Stored items from a collection »

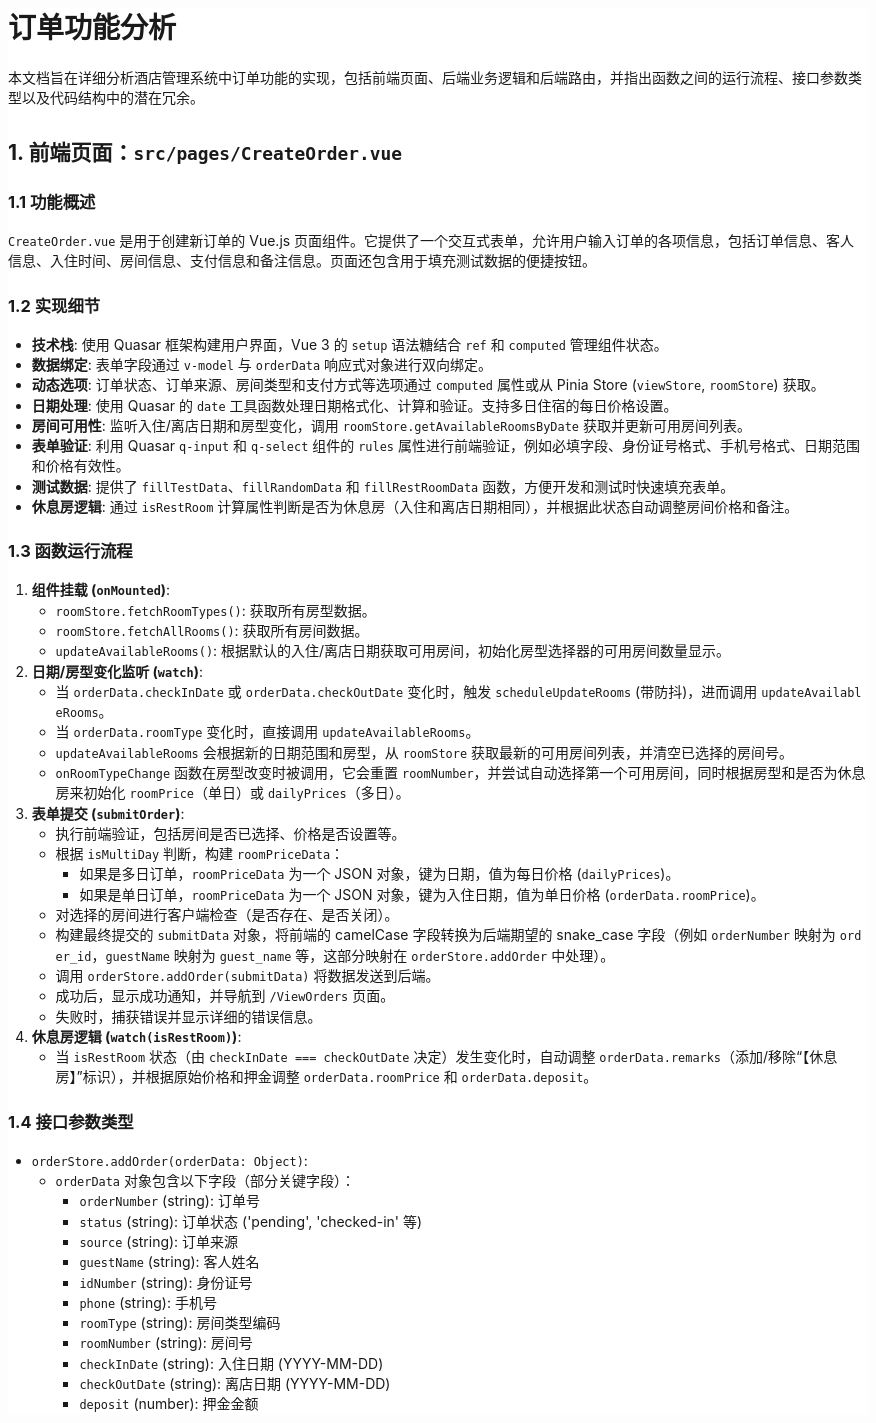 # 订单功能分析

本文档旨在详细分析酒店管理系统中订单功能的实现，包括前端页面、后端业务逻辑和后端路由，并指出函数之间的运行流程、接口参数类型以及代码结构中的潜在冗余。

## 1. 前端页面：`src/pages/CreateOrder.vue`

### 1.1 功能概述
`CreateOrder.vue` 是用于创建新订单的 Vue.js 页面组件。它提供了一个交互式表单，允许用户输入订单的各项信息，包括订单信息、客人信息、入住时间、房间信息、支付信息和备注信息。页面还包含用于填充测试数据的便捷按钮。

### 1.2 实现细节
*   **技术栈**: 使用 Quasar 框架构建用户界面，Vue 3 的 `setup` 语法糖结合 `ref` 和 `computed` 管理组件状态。
*   **数据绑定**: 表单字段通过 `v-model` 与 `orderData` 响应式对象进行双向绑定。
*   **动态选项**: 订单状态、订单来源、房间类型和支付方式等选项通过 `computed` 属性或从 Pinia Store (`viewStore`, `roomStore`) 获取。
*   **日期处理**: 使用 Quasar 的 `date` 工具函数处理日期格式化、计算和验证。支持多日住宿的每日价格设置。
*   **房间可用性**: 监听入住/离店日期和房型变化，调用 `roomStore.getAvailableRoomsByDate` 获取并更新可用房间列表。
*   **表单验证**: 利用 Quasar `q-input` 和 `q-select` 组件的 `rules` 属性进行前端验证，例如必填字段、身份证号格式、手机号格式、日期范围和价格有效性。
*   **测试数据**: 提供了 `fillTestData`、`fillRandomData` 和 `fillRestRoomData` 函数，方便开发和测试时快速填充表单。
*   **休息房逻辑**: 通过 `isRestRoom` 计算属性判断是否为休息房（入住和离店日期相同），并根据此状态自动调整房间价格和备注。

### 1.3 函数运行流程
1.  **组件挂载 (`onMounted`)**:
    *   `roomStore.fetchRoomTypes()`: 获取所有房型数据。
    *   `roomStore.fetchAllRooms()`: 获取所有房间数据。
    *   `updateAvailableRooms()`: 根据默认的入住/离店日期获取可用房间，初始化房型选择器的可用房间数量显示。
2.  **日期/房型变化监听 (`watch`)**:
    *   当 `orderData.checkInDate` 或 `orderData.checkOutDate` 变化时，触发 `scheduleUpdateRooms` (带防抖)，进而调用 `updateAvailableRooms`。
    *   当 `orderData.roomType` 变化时，直接调用 `updateAvailableRooms`。
    *   `updateAvailableRooms` 会根据新的日期范围和房型，从 `roomStore` 获取最新的可用房间列表，并清空已选择的房间号。
    *   `onRoomTypeChange` 函数在房型改变时被调用，它会重置 `roomNumber`，并尝试自动选择第一个可用房间，同时根据房型和是否为休息房来初始化 `roomPrice`（单日）或 `dailyPrices`（多日）。
3.  **表单提交 (`submitOrder`)**:
    *   执行前端验证，包括房间是否已选择、价格是否设置等。
    *   根据 `isMultiDay` 判断，构建 `roomPriceData`：
        *   如果是多日订单，`roomPriceData` 为一个 JSON 对象，键为日期，值为每日价格 (`dailyPrices`)。
        *   如果是单日订单，`roomPriceData` 为一个 JSON 对象，键为入住日期，值为单日价格 (`orderData.roomPrice`)。
    *   对选择的房间进行客户端检查（是否存在、是否关闭）。
    *   构建最终提交的 `submitData` 对象，将前端的 camelCase 字段转换为后端期望的 snake_case 字段（例如 `orderNumber` 映射为 `order_id`，`guestName` 映射为 `guest_name` 等，这部分映射在 `orderStore.addOrder` 中处理）。
    *   调用 `orderStore.addOrder(submitData)` 将数据发送到后端。
    *   成功后，显示成功通知，并导航到 `/ViewOrders` 页面。
    *   失败时，捕获错误并显示详细的错误信息。
4.  **休息房逻辑 (`watch(isRestRoom)`)**:
    *   当 `isRestRoom` 状态（由 `checkInDate === checkOutDate` 决定）发生变化时，自动调整 `orderData.remarks`（添加/移除“【休息房】”标识），并根据原始价格和押金调整 `orderData.roomPrice` 和 `orderData.deposit`。

### 1.4 接口参数类型
*   `orderStore.addOrder(orderData: Object)`:
    *   `orderData` 对象包含以下字段（部分关键字段）：
        *   `orderNumber` (string): 订单号
        *   `status` (string): 订单状态 ('pending', 'checked-in' 等)
        *   `source` (string): 订单来源
        *   `guestName` (string): 客人姓名
        *   `idNumber` (string): 身份证号
        *   `phone` (string): 手机号
        *   `roomType` (string): 房间类型编码
        *   `roomNumber` (string): 房间号
        *   `checkInDate` (string): 入住日期 (YYYY-MM-DD)
        *   `checkOutDate` (string): 离店日期 (YYYY-MM-DD)
        *   `deposit` (number): 押金金额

To do » From the records above, reproduce exactly the lines from the one with "使用 Quasar 框架构建用户界面，Vue" to the one with "使用 Quasar 的", both included, and no others.

Expected answer »
*   **技术栈**: 使用 Quasar 框架构建用户界面，Vue 3 的 `setup` 语法糖结合 `ref` 和 `computed` 管理组件状态。
*   **数据绑定**: 表单字段通过 `v-model` 与 `orderData` 响应式对象进行双向绑定。
*   **动态选项**: 订单状态、订单来源、房间类型和支付方式等选项通过 `computed` 属性或从 Pinia Store (`viewStore`, `roomStore`) 获取。
*   **日期处理**: 使用 Quasar 的 `date` 工具函数处理日期格式化、计算和验证。支持多日住宿的每日价格设置。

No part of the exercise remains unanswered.